Effects of methcathinone and 3-Cl-methcathinone (PAL-434) in cocaine discrimination or self-administration in rhesus monkeys.

机构信息

Alcohol and Drug Abuse Research Center, McLean Hospital, Harvard Medical School, Belmont, MA, USA.

出版信息

Int J Neuropsychopharmacol. 2013 Oct;16(9):1985-98. doi: 10.1017/S146114571300059X. Epub 2013 Jun 17.

Abstract

Monoamine releasers with varying selectivity for dopamine (DA)/norepinephrine and serotonin (5-HT) release are potential treatment medications for cocaine abuse. Although DA-selective monoamine releasers effectively reduce cocaine abuse, their clinical usefulness is limited by abuse liability. It is hypothesized that increasing 5-HT neurotransmission may reduce the abuse-related effects of DA releasers, but the optimal DA:5-HT release ratio remains to be determined. This study in rhesus monkeys compared the effects of two compounds with differing potency for 5-HT release. Methcathinone and 3-Cl-methcathinone (PAL-434) have equal potency for DA release, but PAL-434 has 10-fold higher potency for 5-HT release.
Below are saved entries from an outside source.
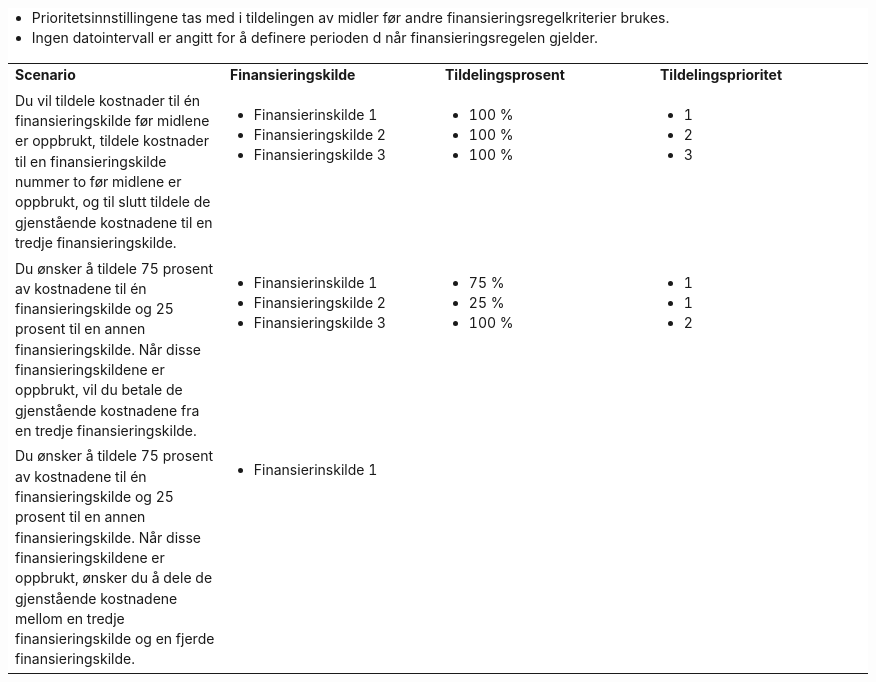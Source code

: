 -   Prioritetsinnstillingene tas med i tildelingen av midler før andre finansieringsregelkriterier brukes.
-   Ingen datointervall er angitt for å definere perioden d når finansieringsregelen gjelder.

<table>
<colgroup>
<col width="25%" />
<col width="25%" />
<col width="25%" />
<col width="25%" />
</colgroup>
<tbody>
<tr class="odd">
<td><strong>Scenario</strong></td>
<td><strong>Finansieringskilde </strong></td>
<td><strong>Tildelingsprosent </strong></td>
<td><strong>Tildelingsprioritet </strong></td>
</tr>
<tr class="even">
<td>Du vil tildele kostnader til én finansieringskilde før midlene er oppbrukt, tildele kostnader til en finansieringskilde nummer to før midlene er oppbrukt, og til slutt tildele de gjenstående kostnadene til en tredje finansieringskilde.</td>
<td><ul>
<li>Finansierinskilde 1</li>
<li>Finansieringskilde 2</li>
<li>Finansieringskilde 3</li>
</ul></td>
<td><ul>
<li>100 %</li>
<li>100 %</li>
<li>100 %</li>
</ul></td>
<td><ul>
<li>1</li>
<li>2</li>
<li>3</li>
</ul></td>
</tr>
<tr class="odd">
<td>Du ønsker å tildele 75 prosent av kostnadene til én finansieringskilde og 25 prosent til en annen finansieringskilde. Når disse finansieringskildene er oppbrukt, vil du betale de gjenstående kostnadene fra en tredje finansieringskilde.</td>
<td><ul>
<li>Finansierinskilde 1</li>
<li>Finansieringskilde 2</li>
<li>Finansieringskilde 3</li>
</ul></td>
<td><ul>
<li>75 %</li>
<li>25 %</li>
<li>100 %</li>
</ul></td>
<td><ul>
<li>1</li>
<li>1</li>
<li>2</li>
</ul></td>
</tr>
<tr class="even">
<td>Du ønsker å tildele 75 prosent av kostnadene til én finansieringskilde og 25 prosent til en annen finansieringskilde. Når disse finansieringskildene er oppbrukt, ønsker du å dele de gjenstående kostnadene mellom en tredje finansieringskilde og en fjerde finansieringskilde.</td>
<td><ul>
<li>Finansierinskilde 1</li>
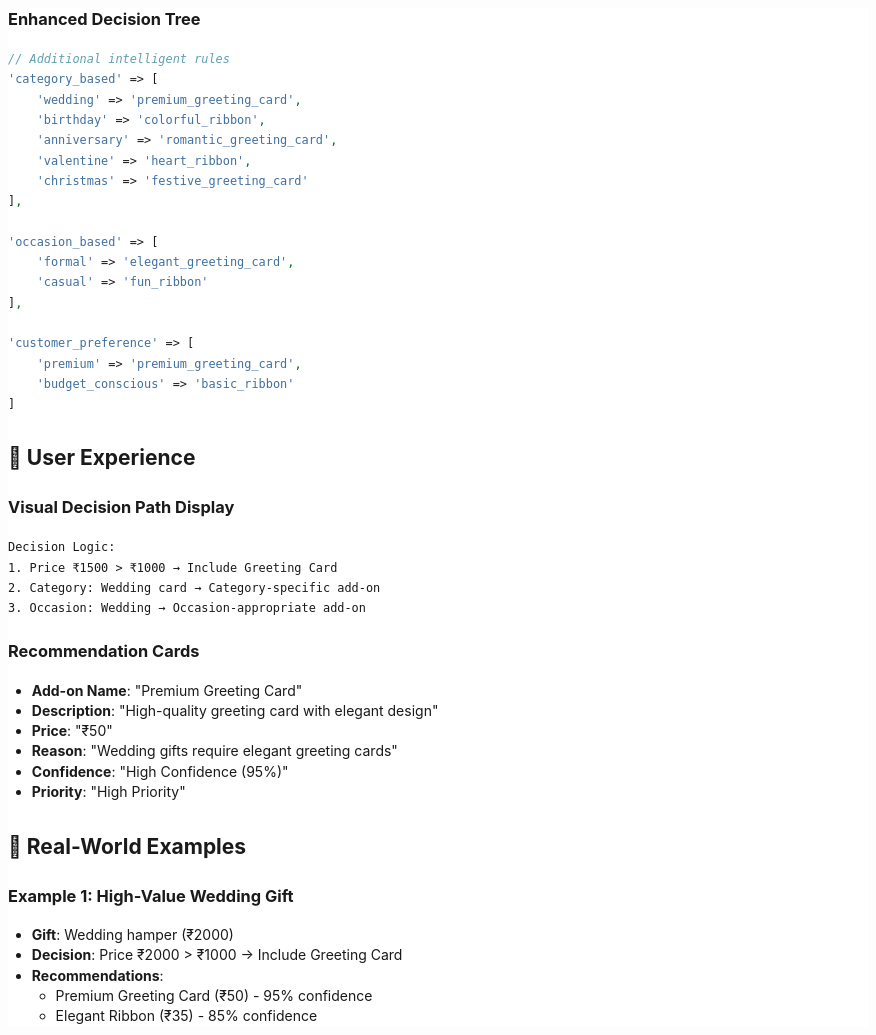 ### Enhanced Decision Tree

```php
// Additional intelligent rules
'category_based' => [
    'wedding' => 'premium_greeting_card',
    'birthday' => 'colorful_ribbon',
    'anniversary' => 'romantic_greeting_card',
    'valentine' => 'heart_ribbon',
    'christmas' => 'festive_greeting_card'
],

'occasion_based' => [
    'formal' => 'elegant_greeting_card',
    'casual' => 'fun_ribbon'
],

'customer_preference' => [
    'premium' => 'premium_greeting_card',
    'budget_conscious' => 'basic_ribbon'
]
```

## 🎨 User Experience

### Visual Decision Path Display
```
Decision Logic:
1. Price ₹1500 > ₹1000 → Include Greeting Card
2. Category: Wedding card → Category-specific add-on
3. Occasion: Wedding → Occasion-appropriate add-on
```

### Recommendation Cards
- **Add-on Name**: "Premium Greeting Card"
- **Description**: "High-quality greeting card with elegant design"
- **Price**: "₹50"
- **Reason**: "Wedding gifts require elegant greeting cards"
- **Confidence**: "High Confidence (95%)"
- **Priority**: "High Priority"

## 🚀 Real-World Examples

### Example 1: High-Value Wedding Gift
- **Gift**: Wedding hamper (₹2000)
- **Decision**: Price ₹2000 > ₹1000 → Include Greeting Card
- **Recommendations**:
  - Premium Greeting Card (₹50) - 95% confidence
  - Elegant Ribbon (₹35) - 85% confidence

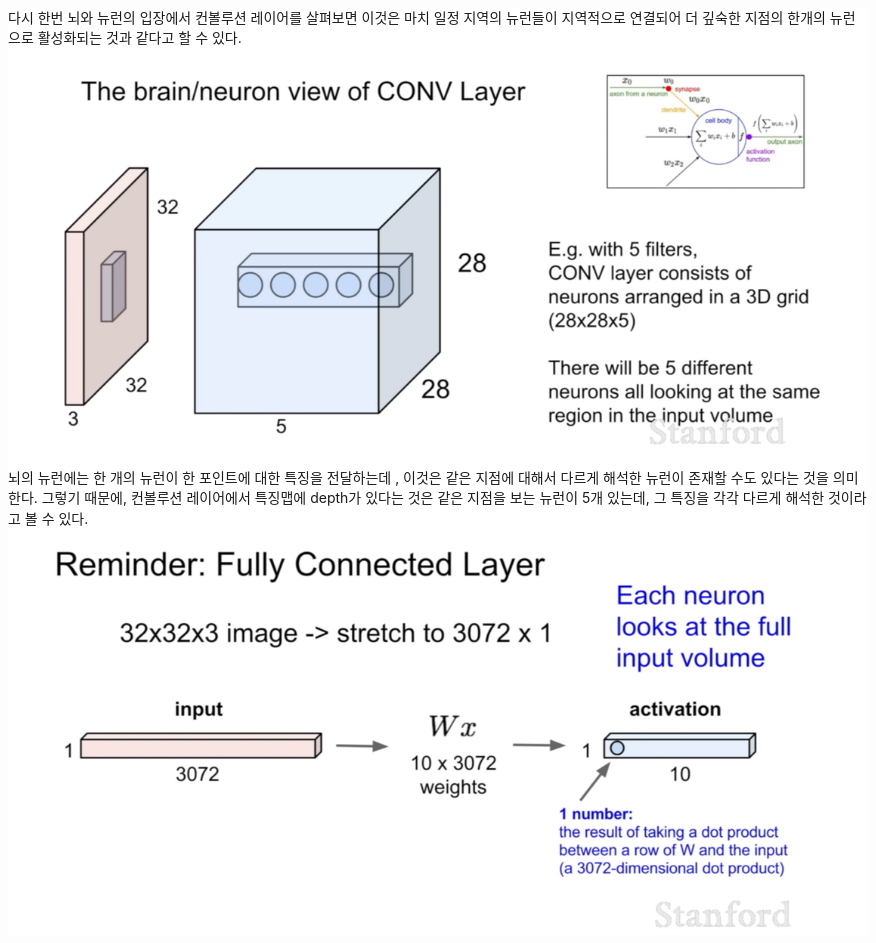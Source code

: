 다시 한번 뇌와 뉴런의 입장에서 컨볼루션 레이어를 살펴보면 이것은 마치 일정 지역의 뉴런들이 지역적으로 연결되어 더 깊숙한 지점의 한개의 뉴런으로 활성화되는 것과 같다고 할 수 있다.

<center><img src="/public/img/CS231n-Lecture05/img43.png" width="90%"></center>

뇌의 뉴런에는 한 개의 뉴런이 한 포인트에 대한 특징을 전달하는데 , 이것은 같은 지점에 대해서 다르게 해석한 뉴런이 존재할 수도 있다는 것을 의미한다. 그렇기 때문에, 컨볼루션 레이어에서 특징맵에 depth가 있다는 것은 같은 지점을 보는 뉴런이 5개 있는데, 그 특징을 각각 다르게 해석한 것이라고 볼 수 있다.

<center><img src="/public/img/CS231n-Lecture05/img44.png" width="90%"></center>
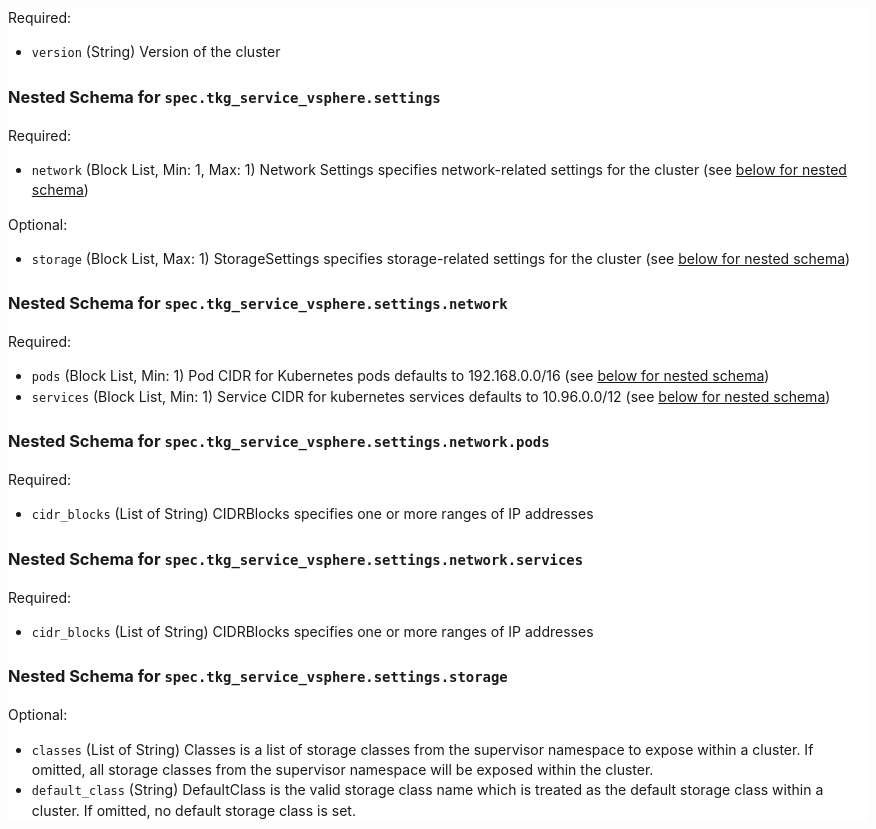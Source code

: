 Required:

- `version` (String) Version of the cluster


<a id="nestedblock--spec--tkg_service_vsphere--settings"></a>
### Nested Schema for `spec.tkg_service_vsphere.settings`

Required:

- `network` (Block List, Min: 1, Max: 1) Network Settings specifies network-related settings for the cluster (see [below for nested schema](#nestedblock--spec--tkg_service_vsphere--settings--network))

Optional:

- `storage` (Block List, Max: 1) StorageSettings specifies storage-related settings for the cluster (see [below for nested schema](#nestedblock--spec--tkg_service_vsphere--settings--storage))

<a id="nestedblock--spec--tkg_service_vsphere--settings--network"></a>
### Nested Schema for `spec.tkg_service_vsphere.settings.network`

Required:

- `pods` (Block List, Min: 1) Pod CIDR for Kubernetes pods defaults to 192.168.0.0/16 (see [below for nested schema](#nestedblock--spec--tkg_service_vsphere--settings--network--pods))
- `services` (Block List, Min: 1) Service CIDR for kubernetes services defaults to 10.96.0.0/12 (see [below for nested schema](#nestedblock--spec--tkg_service_vsphere--settings--network--services))

<a id="nestedblock--spec--tkg_service_vsphere--settings--network--pods"></a>
### Nested Schema for `spec.tkg_service_vsphere.settings.network.pods`

Required:

- `cidr_blocks` (List of String) CIDRBlocks specifies one or more ranges of IP addresses


<a id="nestedblock--spec--tkg_service_vsphere--settings--network--services"></a>
### Nested Schema for `spec.tkg_service_vsphere.settings.network.services`

Required:

- `cidr_blocks` (List of String) CIDRBlocks specifies one or more ranges of IP addresses



<a id="nestedblock--spec--tkg_service_vsphere--settings--storage"></a>
### Nested Schema for `spec.tkg_service_vsphere.settings.storage`

Optional:

- `classes` (List of String) Classes is a list of storage classes from the supervisor namespace to expose within a cluster. If omitted, all storage classes from the supervisor namespace will be exposed within the cluster.
- `default_class` (String) DefaultClass is the valid storage class name which is treated as the default storage class within a cluster. If omitted, no default storage class is set.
In drug discrimination studies, monkeys were trained to discriminate cocaine (0.4 mg/kg i.m.) from saline in a two-key, food-reinforced procedure. In drug self-administration studies, a separate group of monkeys was trained to respond for cocaine [0.01 mg/kg/injection (inj)] and food (1 g pellets) under a second order schedule of reinforcement [FR2(VR16:S)]. When responding was stable, methcathinone (0.1–0.56 mg/kg.h i.v.) or PAL-434 (0.32–1.8 mg/kg.h i.v.) was administered chronically (one injection every 20 min for 23 h/d) for 7–10 d. In discrimination studies, both compounds dose-dependently increased cocaine-like responding but with different potencies (cocaine=methcathinone >PAL-434). Chronic treatment with methcathinone or PAL-434 dose-dependently and selectively reduced cocaine self-administration. PAL-434 was about 4-fold and methcathinone about 1.6-fold more potent at decreasing cocaine- over food-maintained responding. These data suggest that compounds with moderate selectivity for DA vs. 5-HT release (8–15-fold) may be effective for the treatment of cocaine dependence.

摘要

具有不同多巴胺 (DA)/去甲肾上腺素和 5-羟色胺 (5-HT) 释放选择性的单胺释放剂是可卡因滥用的潜在治疗药物。虽然 DA 选择性单胺释放剂有效地减少了可卡因滥用,但它们的临床用途受到滥用倾向的限制。据推测,增加 5-HT 神经传递可能会降低 DA 释放剂的与滥用相关的作用,但最佳的 DA:5-HT 释放比例仍有待确定。这项在恒河猴中的研究比较了两种具有不同 5-HT 释放能力的化合物的作用。甲卡西酮和 3-Cl-甲卡西酮 (PAL-434) 对 DA 释放的效力相等,但 PAL-434 对 5-HT 释放的效力高 10 倍。在药物辨别研究中,猴子在一个双键、食物强化程序中接受训练,以辨别可卡因(0.4mg/kg 肌内注射)和生理盐水。在药物自我给药研究中,另一组猴子在二级强化程序[FR2(VR16:S)]下接受可卡因[0.01mg/kg/注射(inj)]和食物(1g 丸)的反应训练。当反应稳定时,甲卡西酮(0.1-0.56mg/kg·h 静脉内)或 PAL-434(0.32-1.8mg/kg·h 静脉内)以慢性方式(每天 23 小时内每 20 分钟注射一次)给药 7-10 天。在辨别研究中,两种化合物都剂量依赖性地增加了可卡因样反应,但效力不同(可卡因=甲卡西酮> PAL-434)。慢性给予甲卡西酮或 PAL-434 剂量依赖性地和选择性地减少可卡因自我给药。PAL-434 减少可卡因-而不是食物维持反应的效力约为甲卡西酮的 4 倍,而甲卡西酮减少可卡因-而不是食物维持反应的效力约为 1.6 倍。这些数据表明,对 DA 与 5-HT 释放具有中等选择性的化合物(8-15 倍)可能对可卡因依赖的治疗有效。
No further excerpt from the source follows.